Isn’t that lovely? At first sight, it probably looks a bit daunting and gross, but a good way to read it (esp. if u < 3 math) is: “add2 is the function that takes l, and adds 2 to each n that is an element of l”. You can see that “->” even looks a little bit like the “element of”maths symbol “ ∋ “.

We can also have a “predicate”, or a condition on the n. For example, we could restrict our “add2” function so that it only returns numbers less than 10:

add2 l = [n+2 | n -> l, n+2 < 10 ]

By the way- we call the “n -> l” bit the generator, as it generates the “n”s we want to operate on. Generators need to come before predicates, as the variable (such as our “n” above) is out of scope otherwise.

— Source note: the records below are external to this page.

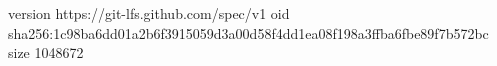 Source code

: version https://git-lfs.github.com/spec/v1
oid sha256:1c98ba6dd01a2b6f3915059d3a00d58f4dd1ea08f198a3ffba6fbe89f7b572bc
size 1048672
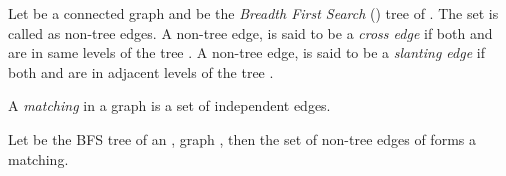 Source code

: \documentclass[runningheads]{llncs}
\begin{document}
\begin{definition}
Let  be a connected graph and  be the \emph{Breadth First Search} () tree of . The set  is called as non-tree edges. A non-tree edge,  is said to be a \emph{cross edge} if both  and  are in same levels of the tree . A non-tree edge,  is said to be a \emph{slanting edge} if both  and  are in adjacent levels of the tree .
\end{definition}

\begin{definition}
A \emph{matching} in a graph  is a set of independent edges.
\end{definition}

\begin{lemma}
\label{matching}
 Let  be the BFS tree of an , graph , then the set of non-tree edges of  forms a matching.
\end{lemma}
\end{document}
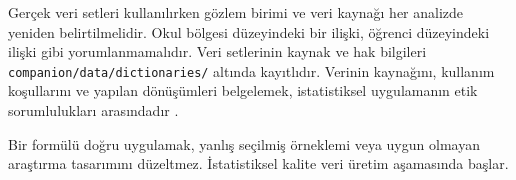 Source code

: Gerçek veri setleri kullanılırken gözlem birimi ve veri kaynağı her analizde
yeniden belirtilmelidir. Okul bölgesi düzeyindeki bir ilişki, öğrenci
düzeyindeki ilişki gibi yorumlanmamalıdır. Veri setlerinin kaynak ve hak
bilgileri \texttt{companion/data/dictionaries/} altında kayıtlıdır.
Verinin kaynağını, kullanım koşullarını ve yapılan dönüşümleri belgelemek,
istatistiksel uygulamanın etik sorumlulukları arasındadır
\citep{asaethics2022}.

\begin{mistakebox}
Bir formülü doğru uygulamak, yanlış seçilmiş örneklemi veya uygun olmayan
araştırma tasarımını düzeltmez. İstatistiksel kalite veri üretim aşamasında
başlar.
\end{mistakebox} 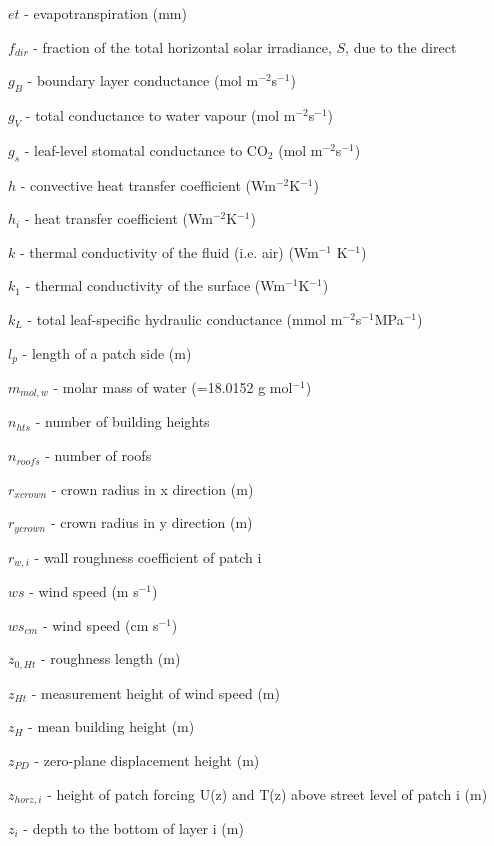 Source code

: {\begin{description}
\item $et$  -  evapotranspiration (mm) 
\item $f_{dir}$  -  fraction of the total horizontal solar irradiance, $S$, due to the direct 
\item $g_{B}$  -  boundary layer conductance (mol m$^{-2}$s$^{-1}$) 
\item $g_{V}$   -  total conductance to water vapour (mol m$^{-2}$s$^{-1}$) 
\item $g_{s}$  -  leaf-level stomatal conductance to CO$_{2}$ (mol m$^{-2}$s$^{-1}$) 
\item $h$  -  convective heat transfer coefficient (Wm$^{-2}$K$^{-1}$) 
\item $h_{i}$  -   heat transfer coefficient (Wm$^{-2}$K$^{-1}$) 
\item $k$  -  thermal conductivity of the fluid (i.e. air) (Wm$^{-1}$ K$^{-1}$) 
\item $k_{1}$  -  thermal conductivity of the surface (Wm$^{-1}$K$^{-1}$) 
\item $k_{L}$  -  total leaf-specific hydraulic conductance (mmol m$^{-2}$s$^{-1}$MPa$^{-1}$) 
\item $l_{p}$  -  length of a patch side (m) 
\item $m_{mol,w}$  -  molar mass of water (=18.0152 g mol$^{-1}$) 
\item $n _{hts}$  -  number of building heights 
\item $n _{roofs}$  -  number of roofs 
\item $r _{xcrown}$  -  crown radius in x direction (m) 
\item $r _{ycrown}$  -  crown radius in y direction (m) 
\item $r_{w,i}$  -  wall roughness coefficient of patch i 
\item $ws$  -  wind speed (m s$^{-1}$) 
\item $ws_{cm}$  -  wind speed (cm s$^{-1}$) 
\item $z_{0,Ht}$  -  roughness length (m) 
\item $z_{Ht}$  -  measurement height of wind speed (m) 
\item $z_{H}$  -  mean building height (m) 
\item $z_{PD}$  -   zero-plane displacement height (m) 
\item $z_{horz,i}$  -  height of patch forcing U(z) and T(z) above street level of patch i (m) 
\item $z_{i}$  -  depth to the bottom of layer i (m) 


\end{description}
}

Getting a little deeper- what happens if we have more than one generator? We get some funky stuff! For example, let’s try to write a zip function. Should look something like this, right?

tryZip l s = [(x,y) | x <- l , y <- s]

Nope! Trying some demo inputs, we get:

tryZip [1,2,3] [4,5] = [(1,4),(1,5),(2,4),(2,5),(3,4),(3,5)]

That’s not what we want at all! So using multiple generators behaves quite differently from “grab elements in the same position of each list and do xxx”. Can you explain what tryZip is really doing?

2. Okay- let’s practice!!!

Remember- you’re practicing list comprhension, so you should try and use the syntax shown above for all of them! If you get stuck, feel free to use higher order/in-built functions first!

  1. Write a function that doubles each element in a list of integers
  2. Write a function that returns a list of tuples of two input lists
  3. Write a function that capitalises each letter in a string
  4. The following function, which intends to add a space between each letter of a string, doesn’t work. Can you guess why?
    spacer :: String -> String                  
    spacer l = [x:" " | x <- l]
    
  5. Write a function that squares any even number
  6. For our “bae” (defined below), for what value of “n” will bae contain a tuple “(2,x)”, where “x” is any arbitrary number?
    bae = take n [ (i,j) | i <- [1,2], 
                   j <- [1..] ]
    

Note that “take n l” is a function that returns the first “n” elements of list “l”, i.e. take 2 [1,2,3,4] = [1,2]

  1. What does the following function do? What will it output?
    take 10 [ (i,j) | i <- [1..], 
                  let k = i*i, 
                  j <- [1..k] ]

Note that “take n l” is a function that returns the first “n” elements of list “l”, i.e. take 2 [1,2,3,4] = [1,2]

  1. Write a function that takes a list of integers and returns a list consisting of “HOT” if the number is even, “DIGGITY” if odd. (Hint: you can use an “if … then … else…” where you would usually write what you want to return!)
  2. Write a function that, given any list of integers, will not return 6,66, or 666
  3. Can you write a length function?